> Task instructions
Report how many lines in the entries below have the word "Problem" in them, and give no other words.

(Source texts of formatted documents)

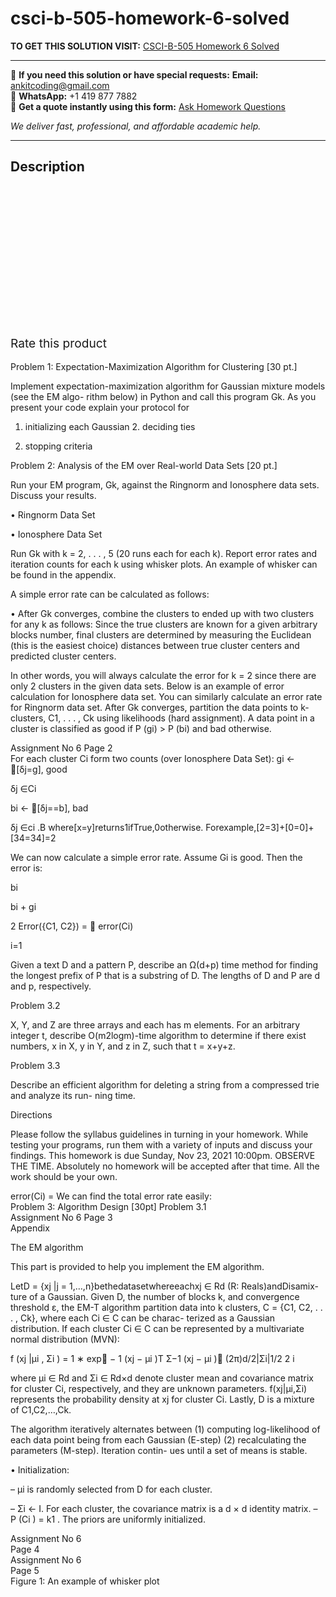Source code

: # csci-b-505-homework-6-solved
**TO GET THIS SOLUTION VISIT:** [CSCI-B-505 Homework 6 Solved](https://www.ankitcodinghub.com/product/csci-b-505-homework-6-solved/)


---

📩 **If you need this solution or have special requests:** **Email:** ankitcoding@gmail.com  
📱 **WhatsApp:** +1 419 877 7882  
📄 **Get a quote instantly using this form:** [Ask Homework Questions](https://www.ankitcodinghub.com/services/ask-homework-questions/)

*We deliver fast, professional, and affordable academic help.*

---

<h2>Description</h2>



<div class="kk-star-ratings kksr-auto kksr-align-center kksr-valign-top" data-payload="{&quot;align&quot;:&quot;center&quot;,&quot;id&quot;:&quot;91828&quot;,&quot;slug&quot;:&quot;default&quot;,&quot;valign&quot;:&quot;top&quot;,&quot;ignore&quot;:&quot;&quot;,&quot;reference&quot;:&quot;auto&quot;,&quot;class&quot;:&quot;&quot;,&quot;count&quot;:&quot;0&quot;,&quot;legendonly&quot;:&quot;&quot;,&quot;readonly&quot;:&quot;&quot;,&quot;score&quot;:&quot;0&quot;,&quot;starsonly&quot;:&quot;&quot;,&quot;best&quot;:&quot;5&quot;,&quot;gap&quot;:&quot;4&quot;,&quot;greet&quot;:&quot;Rate this product&quot;,&quot;legend&quot;:&quot;0\/5 - (0 votes)&quot;,&quot;size&quot;:&quot;24&quot;,&quot;title&quot;:&quot;CSCI-B-505 Homework 6 Solved&quot;,&quot;width&quot;:&quot;0&quot;,&quot;_legend&quot;:&quot;{score}\/{best} - ({count} {votes})&quot;,&quot;font_factor&quot;:&quot;1.25&quot;}">

<div class="kksr-stars">

<div class="kksr-stars-inactive">
            <div class="kksr-star" data-star="1" style="padding-right: 4px">


<div class="kksr-icon" style="width: 24px; height: 24px;"></div>
        </div>
            <div class="kksr-star" data-star="2" style="padding-right: 4px">


<div class="kksr-icon" style="width: 24px; height: 24px;"></div>
        </div>
            <div class="kksr-star" data-star="3" style="padding-right: 4px">


<div class="kksr-icon" style="width: 24px; height: 24px;"></div>
        </div>
            <div class="kksr-star" data-star="4" style="padding-right: 4px">


<div class="kksr-icon" style="width: 24px; height: 24px;"></div>
        </div>
            <div class="kksr-star" data-star="5" style="padding-right: 4px">


<div class="kksr-icon" style="width: 24px; height: 24px;"></div>
        </div>
    </div>

<div class="kksr-stars-active" style="width: 0px;">
            <div class="kksr-star" style="padding-right: 4px">


<div class="kksr-icon" style="width: 24px; height: 24px;"></div>
        </div>
            <div class="kksr-star" style="padding-right: 4px">


<div class="kksr-icon" style="width: 24px; height: 24px;"></div>
        </div>
            <div class="kksr-star" style="padding-right: 4px">


<div class="kksr-icon" style="width: 24px; height: 24px;"></div>
        </div>
            <div class="kksr-star" style="padding-right: 4px">


<div class="kksr-icon" style="width: 24px; height: 24px;"></div>
        </div>
            <div class="kksr-star" style="padding-right: 4px">


<div class="kksr-icon" style="width: 24px; height: 24px;"></div>
        </div>
    </div>
</div>


<div class="kksr-legend" style="font-size: 19.2px;">
            <span class="kksr-muted">Rate this product</span>
    </div>
    </div>
<div class="page" title="Page 1">
<div class="layoutArea">
<div class="column"></div>
</div>
<div class="layoutArea">
<div class="column">
&nbsp;

</div>
</div>
</div>
<div class="page" title="Page 2">
<div class="layoutArea">
<div class="column">
Problem 1: Expectation-Maximization Algorithm for Clustering [30 pt.]

Implement expectation-maximization algorithm for Gaussian mixture models (see the EM algo- rithm below) in Python and call this program Gk. As you present your code explain your protocol for

1. initializing each Gaussian 2. deciding ties

3. stopping criteria

Problem 2: Analysis of the EM over Real-world Data Sets [20 pt.]

Run your EM program, Gk, against the Ringnorm and Ionosphere data sets. Discuss your results.

• Ringnorm Data Set

• Ionosphere Data Set

Run Gk with k = 2, . . . , 5 (20 runs each for each k). Report error rates and iteration counts for each k using whisker plots. An example of whisker can be found in the appendix.

A simple error rate can be calculated as follows:

• After Gk converges, combine the clusters to ended up with two clusters for any k as follows: Since the true clusters are known for a given arbitrary blocks number, final clusters are determined by measuring the Euclidean (this is the easiest choice) distances between true cluster centers and predicted cluster centers.

In other words, you will always calculate the error for k = 2 since there are only 2 clusters in the given data sets. Below is an example of error calculation for Ionosphere data set. You can similarly calculate an error rate for Ringnorm data set. After Gk converges, partition the data points to k-clusters, C1, . . . , Ck using likelihoods (hard assignment). A data point in a cluster is classified as good if P (gi) &gt; P (bi) and bad otherwise.

</div>
</div>
<div class="layoutArea">
<div class="column">
Assignment No 6 Page 2

</div>
</div>
</div>
<div class="page" title="Page 3">
<div class="layoutArea">
<div class="column">
For each cluster Ci form two counts (over Ionosphere Data Set): gi ← 􏰃[δj=g], good

δj ∈Ci

bi ← 􏰃[δj==b], bad

δj ∈ci .B where[x=y]returns1ifTrue,0otherwise. Forexample,[2=3]+[0=0]+[34=34]=2

We can now calculate a simple error rate. Assume Gi is good. Then the error is:

bi

bi + gi

2 Error({C1, C2}) = 􏰃 error(Ci)

i=1

Given a text D and a pattern P, describe an Ω(d+p) time method for finding the longest prefix of P that is a substring of D. The lengths of D and P are d and p, respectively.

Problem 3.2

X, Y, and Z are three arrays and each has m elements. For an arbitrary integer t, describe O(m2logm)-time algorithm to determine if there exist numbers, x in X, y in Y, and z in Z, such that t = x+y+z.

Problem 3.3

Describe an efficient algorithm for deleting a string from a compressed trie and analyze its run- ning time.

Directions

Please follow the syllabus guidelines in turning in your homework. While testing your programs, run them with a variety of inputs and discuss your findings. This homework is due Sunday, Nov 23, 2021 10:00pm. OBSERVE THE TIME. Absolutely no homework will be accepted after that time. All the work should be your own.

</div>
</div>
<div class="layoutArea">
<div class="column">
error(Ci) = We can find the total error rate easily:

</div>
</div>
<div class="layoutArea">
<div class="column">
Problem 3: Algorithm Design [30pt] Problem 3.1

</div>
</div>
<div class="layoutArea">
<div class="column">
Assignment No 6 Page 3

</div>
</div>
</div>
<div class="page" title="Page 4">
<div class="layoutArea">
<div class="column">
Appendix

The EM algorithm

This part is provided to help you implement the EM algorithm.

LetD = {xj |j = 1,…,n}bethedatasetwhereeachxj ∈ Rd (R: Reals)andDisamix- ture of a Gaussian. Given D, the number of blocks k, and convergence threshold ε, the EM-T algorithm partition data into k clusters, C = {C1, C2, . . . , Ck}, where each Ci ∈ C can be charac- terized as a Gaussian distribution. If each cluster Ci ∈ C can be represented by a multivariate normal distribution (MVN):

f (xj |μi , Σi ) = 1 ∗ exp􏰄 − 1 (xj − μi )T Σ−1 (xj − μi )􏰅 (2π)d/2|Σi|1/2 2 i

where μi ∈ Rd and Σi ∈ Rd×d denote cluster mean and covariance matrix for cluster Ci, respectively, and they are unknown parameters. f(xj|μi,Σi) represents the probability density at xj for cluster Ci. Lastly, D is a mixture of C1,C2,…,Ck.

The algorithm iteratively alternates between (1) computing log-likelihood of each data point being from each Gaussian (E-step) (2) recalculating the parameters (M-step). Iteration contin- ues until a set of means is stable.

• Initialization:

– μi is randomly selected from D for each cluster.

– Σi ← I. For each cluster, the covariance matrix is a d × d identity matrix. – P (Ci ) = k1 . The priors are uniformly initialized.

</div>
</div>
<div class="layoutArea">
<div class="column">
Assignment No 6

</div>
<div class="column">
Page 4

</div>
</div>
</div>
<div class="page" title="Page 5">
<div class="layoutArea">
<div class="column">
Assignment No 6

</div>
<div class="column">
Page 5

</div>
</div>
<div class="layoutArea">
<div class="column">
Figure 1: An example of whisker plot

</div>
</div>
</div>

> Task result
5